= Beginning of Section =

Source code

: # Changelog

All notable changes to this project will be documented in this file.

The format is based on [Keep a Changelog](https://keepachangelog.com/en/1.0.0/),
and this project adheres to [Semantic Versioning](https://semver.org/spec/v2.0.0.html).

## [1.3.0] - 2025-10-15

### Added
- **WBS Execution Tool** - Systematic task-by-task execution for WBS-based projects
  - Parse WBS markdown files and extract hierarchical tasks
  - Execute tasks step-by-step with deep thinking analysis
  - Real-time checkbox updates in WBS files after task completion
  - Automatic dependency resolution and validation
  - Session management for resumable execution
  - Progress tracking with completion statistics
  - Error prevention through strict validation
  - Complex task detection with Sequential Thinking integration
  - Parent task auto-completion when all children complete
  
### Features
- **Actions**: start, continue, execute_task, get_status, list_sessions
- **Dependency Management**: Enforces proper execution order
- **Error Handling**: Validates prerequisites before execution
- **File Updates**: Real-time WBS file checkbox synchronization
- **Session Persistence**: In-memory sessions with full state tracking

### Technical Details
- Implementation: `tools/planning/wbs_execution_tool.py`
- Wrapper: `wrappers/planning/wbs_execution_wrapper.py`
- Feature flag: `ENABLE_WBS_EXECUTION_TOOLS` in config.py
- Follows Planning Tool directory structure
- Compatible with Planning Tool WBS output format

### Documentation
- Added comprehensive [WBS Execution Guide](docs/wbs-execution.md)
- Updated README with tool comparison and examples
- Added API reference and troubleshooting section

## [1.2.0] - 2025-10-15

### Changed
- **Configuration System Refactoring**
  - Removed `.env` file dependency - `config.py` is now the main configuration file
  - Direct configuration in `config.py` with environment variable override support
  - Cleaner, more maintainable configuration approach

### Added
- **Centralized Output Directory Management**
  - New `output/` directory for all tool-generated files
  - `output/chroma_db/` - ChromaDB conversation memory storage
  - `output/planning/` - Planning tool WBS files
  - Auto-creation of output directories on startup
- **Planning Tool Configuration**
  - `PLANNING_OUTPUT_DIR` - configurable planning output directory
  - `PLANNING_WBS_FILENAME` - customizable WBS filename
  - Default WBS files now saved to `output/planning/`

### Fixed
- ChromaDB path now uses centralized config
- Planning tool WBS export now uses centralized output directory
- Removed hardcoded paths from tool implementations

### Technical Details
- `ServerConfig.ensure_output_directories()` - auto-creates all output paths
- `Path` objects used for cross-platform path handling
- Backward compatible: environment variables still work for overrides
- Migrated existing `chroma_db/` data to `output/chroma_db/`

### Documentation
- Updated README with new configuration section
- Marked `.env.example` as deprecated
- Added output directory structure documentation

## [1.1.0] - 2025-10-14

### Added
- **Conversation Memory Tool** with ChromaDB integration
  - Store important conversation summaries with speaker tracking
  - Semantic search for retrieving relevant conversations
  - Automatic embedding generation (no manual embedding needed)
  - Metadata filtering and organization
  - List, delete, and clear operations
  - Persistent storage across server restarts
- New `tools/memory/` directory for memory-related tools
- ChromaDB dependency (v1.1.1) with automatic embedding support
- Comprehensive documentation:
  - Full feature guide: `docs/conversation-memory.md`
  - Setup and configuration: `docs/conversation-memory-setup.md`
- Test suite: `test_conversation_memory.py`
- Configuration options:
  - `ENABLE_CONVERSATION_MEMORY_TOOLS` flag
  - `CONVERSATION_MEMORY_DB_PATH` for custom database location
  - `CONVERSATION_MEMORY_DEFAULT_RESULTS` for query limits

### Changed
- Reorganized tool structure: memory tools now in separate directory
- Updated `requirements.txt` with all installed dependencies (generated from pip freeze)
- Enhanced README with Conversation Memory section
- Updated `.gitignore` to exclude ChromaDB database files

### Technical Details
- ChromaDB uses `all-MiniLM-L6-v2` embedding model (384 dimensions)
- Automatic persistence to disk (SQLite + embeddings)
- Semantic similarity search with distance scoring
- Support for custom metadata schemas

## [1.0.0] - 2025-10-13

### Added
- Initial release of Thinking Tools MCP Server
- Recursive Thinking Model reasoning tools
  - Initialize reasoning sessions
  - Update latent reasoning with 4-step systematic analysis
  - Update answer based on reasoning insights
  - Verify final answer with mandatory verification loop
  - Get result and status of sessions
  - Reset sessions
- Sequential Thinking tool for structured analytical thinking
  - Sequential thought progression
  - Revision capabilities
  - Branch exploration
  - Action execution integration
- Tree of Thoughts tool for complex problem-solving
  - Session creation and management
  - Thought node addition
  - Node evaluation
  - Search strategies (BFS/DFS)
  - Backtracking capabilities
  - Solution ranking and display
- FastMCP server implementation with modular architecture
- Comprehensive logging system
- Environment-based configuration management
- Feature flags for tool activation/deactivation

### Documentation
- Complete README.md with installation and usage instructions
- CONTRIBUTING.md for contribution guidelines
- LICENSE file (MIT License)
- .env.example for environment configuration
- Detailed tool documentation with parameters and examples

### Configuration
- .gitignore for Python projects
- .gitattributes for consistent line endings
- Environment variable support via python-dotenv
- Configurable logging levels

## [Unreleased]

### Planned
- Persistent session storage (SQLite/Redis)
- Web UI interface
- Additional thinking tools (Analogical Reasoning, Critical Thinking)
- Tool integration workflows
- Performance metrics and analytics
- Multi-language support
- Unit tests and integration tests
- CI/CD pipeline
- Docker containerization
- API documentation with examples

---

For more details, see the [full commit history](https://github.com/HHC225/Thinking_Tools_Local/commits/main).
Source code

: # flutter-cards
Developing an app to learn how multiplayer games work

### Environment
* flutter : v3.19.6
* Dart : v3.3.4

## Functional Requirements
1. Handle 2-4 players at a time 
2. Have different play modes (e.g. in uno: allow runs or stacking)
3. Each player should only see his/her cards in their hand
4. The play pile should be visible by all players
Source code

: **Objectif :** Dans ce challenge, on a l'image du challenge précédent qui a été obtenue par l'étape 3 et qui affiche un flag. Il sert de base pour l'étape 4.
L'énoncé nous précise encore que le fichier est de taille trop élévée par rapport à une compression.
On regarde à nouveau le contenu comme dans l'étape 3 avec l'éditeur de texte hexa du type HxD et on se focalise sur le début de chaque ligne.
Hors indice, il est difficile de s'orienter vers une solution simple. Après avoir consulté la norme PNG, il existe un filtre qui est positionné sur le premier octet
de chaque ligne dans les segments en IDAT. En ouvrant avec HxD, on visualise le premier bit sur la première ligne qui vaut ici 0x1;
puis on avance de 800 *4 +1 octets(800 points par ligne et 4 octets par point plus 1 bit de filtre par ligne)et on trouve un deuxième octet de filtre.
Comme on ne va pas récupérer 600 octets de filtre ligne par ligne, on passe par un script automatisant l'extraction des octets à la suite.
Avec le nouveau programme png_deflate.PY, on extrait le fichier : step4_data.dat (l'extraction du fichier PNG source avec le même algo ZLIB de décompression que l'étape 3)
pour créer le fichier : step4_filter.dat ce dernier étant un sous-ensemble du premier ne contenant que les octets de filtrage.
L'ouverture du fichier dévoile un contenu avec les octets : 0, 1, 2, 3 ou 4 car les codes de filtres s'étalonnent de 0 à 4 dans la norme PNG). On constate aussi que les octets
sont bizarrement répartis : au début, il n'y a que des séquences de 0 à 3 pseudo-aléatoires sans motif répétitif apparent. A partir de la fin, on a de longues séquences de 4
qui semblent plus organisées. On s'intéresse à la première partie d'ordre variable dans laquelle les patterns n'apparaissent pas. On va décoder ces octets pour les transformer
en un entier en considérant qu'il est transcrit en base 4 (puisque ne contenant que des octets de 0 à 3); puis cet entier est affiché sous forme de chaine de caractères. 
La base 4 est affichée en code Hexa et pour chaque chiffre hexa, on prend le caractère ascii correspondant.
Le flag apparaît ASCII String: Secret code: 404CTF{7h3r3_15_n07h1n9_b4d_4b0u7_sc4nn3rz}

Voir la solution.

= End of Section =

What you will do: Would you restate each line of the material above word for word?

Response box:
Source code

: # Changelog

All notable changes to this project will be documented in this file.

The format is based on [Keep a Changelog](https://keepachangelog.com/en/1.0.0/),
and this project adheres to [Semantic Versioning](https://semver.org/spec/v2.0.0.html).

## [1.3.0] - 2025-10-15

### Added
- **WBS Execution Tool** - Systematic task-by-task execution for WBS-based projects
  - Parse WBS markdown files and extract hierarchical tasks
  - Execute tasks step-by-step with deep thinking analysis
  - Real-time checkbox updates in WBS files after task completion
  - Automatic dependency resolution and validation
  - Session management for resumable execution
  - Progress tracking with completion statistics
  - Error prevention through strict validation
  - Complex task detection with Sequential Thinking integration
  - Parent task auto-completion when all children complete
  
### Features
- **Actions**: start, continue, execute_task, get_status, list_sessions
- **Dependency Management**: Enforces proper execution order
- **Error Handling**: Validates prerequisites before execution
- **File Updates**: Real-time WBS file checkbox synchronization
- **Session Persistence**: In-memory sessions with full state tracking

### Technical Details
- Implementation: `tools/planning/wbs_execution_tool.py`
- Wrapper: `wrappers/planning/wbs_execution_wrapper.py`
- Feature flag: `ENABLE_WBS_EXECUTION_TOOLS` in config.py
- Follows Planning Tool directory structure
- Compatible with Planning Tool WBS output format

### Documentation
- Added comprehensive [WBS Execution Guide](docs/wbs-execution.md)
- Updated README with tool comparison and examples
- Added API reference and troubleshooting section

## [1.2.0] - 2025-10-15

### Changed
- **Configuration System Refactoring**
  - Removed `.env` file dependency - `config.py` is now the main configuration file
  - Direct configuration in `config.py` with environment variable override support
  - Cleaner, more maintainable configuration approach

### Added
- **Centralized Output Directory Management**
  - New `output/` directory for all tool-generated files
  - `output/chroma_db/` - ChromaDB conversation memory storage
  - `output/planning/` - Planning tool WBS files
  - Auto-creation of output directories on startup
- **Planning Tool Configuration**
  - `PLANNING_OUTPUT_DIR` - configurable planning output directory
  - `PLANNING_WBS_FILENAME` - customizable WBS filename
  - Default WBS files now saved to `output/planning/`

### Fixed
- ChromaDB path now uses centralized config
- Planning tool WBS export now uses centralized output directory
- Removed hardcoded paths from tool implementations

### Technical Details
- `ServerConfig.ensure_output_directories()` - auto-creates all output paths
- `Path` objects used for cross-platform path handling
- Backward compatible: environment variables still work for overrides
- Migrated existing `chroma_db/` data to `output/chroma_db/`

### Documentation
- Updated README with new configuration section
- Marked `.env.example` as deprecated
- Added output directory structure documentation

## [1.1.0] - 2025-10-14

### Added
- **Conversation Memory Tool** with ChromaDB integration
  - Store important conversation summaries with speaker tracking
  - Semantic search for retrieving relevant conversations
  - Automatic embedding generation (no manual embedding needed)
  - Metadata filtering and organization
  - List, delete, and clear operations
  - Persistent storage across server restarts
- New `tools/memory/` directory for memory-related tools
- ChromaDB dependency (v1.1.1) with automatic embedding support
- Comprehensive documentation:
  - Full feature guide: `docs/conversation-memory.md`
  - Setup and configuration: `docs/conversation-memory-setup.md`
- Test suite: `test_conversation_memory.py`
- Configuration options:
  - `ENABLE_CONVERSATION_MEMORY_TOOLS` flag
  - `CONVERSATION_MEMORY_DB_PATH` for custom database location
  - `CONVERSATION_MEMORY_DEFAULT_RESULTS` for query limits

### Changed
- Reorganized tool structure: memory tools now in separate directory
- Updated `requirements.txt` with all installed dependencies (generated from pip freeze)
- Enhanced README with Conversation Memory section
- Updated `.gitignore` to exclude ChromaDB database files

### Technical Details
- ChromaDB uses `all-MiniLM-L6-v2` embedding model (384 dimensions)
- Automatic persistence to disk (SQLite + embeddings)
- Semantic similarity search with distance scoring
- Support for custom metadata schemas

## [1.0.0] - 2025-10-13

### Added
- Initial release of Thinking Tools MCP Server
- Recursive Thinking Model reasoning tools
  - Initialize reasoning sessions
  - Update latent reasoning with 4-step systematic analysis
  - Update answer based on reasoning insights
  - Verify final answer with mandatory verification loop
  - Get result and status of sessions
  - Reset sessions
- Sequential Thinking tool for structured analytical thinking
  - Sequential thought progression
  - Revision capabilities
  - Branch exploration
  - Action execution integration
- Tree of Thoughts tool for complex problem-solving
  - Session creation and management
  - Thought node addition
  - Node evaluation
  - Search strategies (BFS/DFS)
  - Backtracking capabilities
  - Solution ranking and display
- FastMCP server implementation with modular architecture
- Comprehensive logging system
- Environment-based configuration management
- Feature flags for tool activation/deactivation

### Documentation
- Complete README.md with installation and usage instructions
- CONTRIBUTING.md for contribution guidelines
- LICENSE file (MIT License)
- .env.example for environment configuration
- Detailed tool documentation with parameters and examples

### Configuration
- .gitignore for Python projects
- .gitattributes for consistent line endings
- Environment variable support via python-dotenv
- Configurable logging levels

## [Unreleased]

### Planned
- Persistent session storage (SQLite/Redis)
- Web UI interface
- Additional thinking tools (Analogical Reasoning, Critical Thinking)
- Tool integration workflows
- Performance metrics and analytics
- Multi-language support
- Unit tests and integration tests
- CI/CD pipeline
- Docker containerization
- API documentation with examples

---

For more details, see the [full commit history](https://github.com/HHC225/Thinking_Tools_Local/commits/main).
Source code

: # flutter-cards
Developing an app to learn how multiplayer games work

### Environment
* flutter : v3.19.6
* Dart : v3.3.4

## Functional Requirements
1. Handle 2-4 players at a time 
2. Have different play modes (e.g. in uno: allow runs or stacking)
3. Each player should only see his/her cards in their hand
4. The play pile should be visible by all players
Source code

: **Objectif :** Dans ce challenge, on a l'image du challenge précédent qui a été obtenue par l'étape 3 et qui affiche un flag. Il sert de base pour l'étape 4.
L'énoncé nous précise encore que le fichier est de taille trop élévée par rapport à une compression.
On regarde à nouveau le contenu comme dans l'étape 3 avec l'éditeur de texte hexa du type HxD et on se focalise sur le début de chaque ligne.
Hors indice, il est difficile de s'orienter vers une solution simple. Après avoir consulté la norme PNG, il existe un filtre qui est positionné sur le premier octet
de chaque ligne dans les segments en IDAT. En ouvrant avec HxD, on visualise le premier bit sur la première ligne qui vaut ici 0x1;
puis on avance de 800 *4 +1 octets(800 points par ligne et 4 octets par point plus 1 bit de filtre par ligne)et on trouve un deuxième octet de filtre.
Comme on ne va pas récupérer 600 octets de filtre ligne par ligne, on passe par un script automatisant l'extraction des octets à la suite.
Avec le nouveau programme png_deflate.PY, on extrait le fichier : step4_data.dat (l'extraction du fichier PNG source avec le même algo ZLIB de décompression que l'étape 3)
pour créer le fichier : step4_filter.dat ce dernier étant un sous-ensemble du premier ne contenant que les octets de filtrage.
L'ouverture du fichier dévoile un contenu avec les octets : 0, 1, 2, 3 ou 4 car les codes de filtres s'étalonnent de 0 à 4 dans la norme PNG). On constate aussi que les octets
sont bizarrement répartis : au début, il n'y a que des séquences de 0 à 3 pseudo-aléatoires sans motif répétitif apparent. A partir de la fin, on a de longues séquences de 4
qui semblent plus organisées. On s'intéresse à la première partie d'ordre variable dans laquelle les patterns n'apparaissent pas. On va décoder ces octets pour les transformer
en un entier en considérant qu'il est transcrit en base 4 (puisque ne contenant que des octets de 0 à 3); puis cet entier est affiché sous forme de chaine de caractères. 
La base 4 est affichée en code Hexa et pour chaque chiffre hexa, on prend le caractère ascii correspondant.
Le flag apparaît ASCII String: Secret code: 404CTF{7h3r3_15_n07h1n9_b4d_4b0u7_sc4nn3rz}

Voir la solution.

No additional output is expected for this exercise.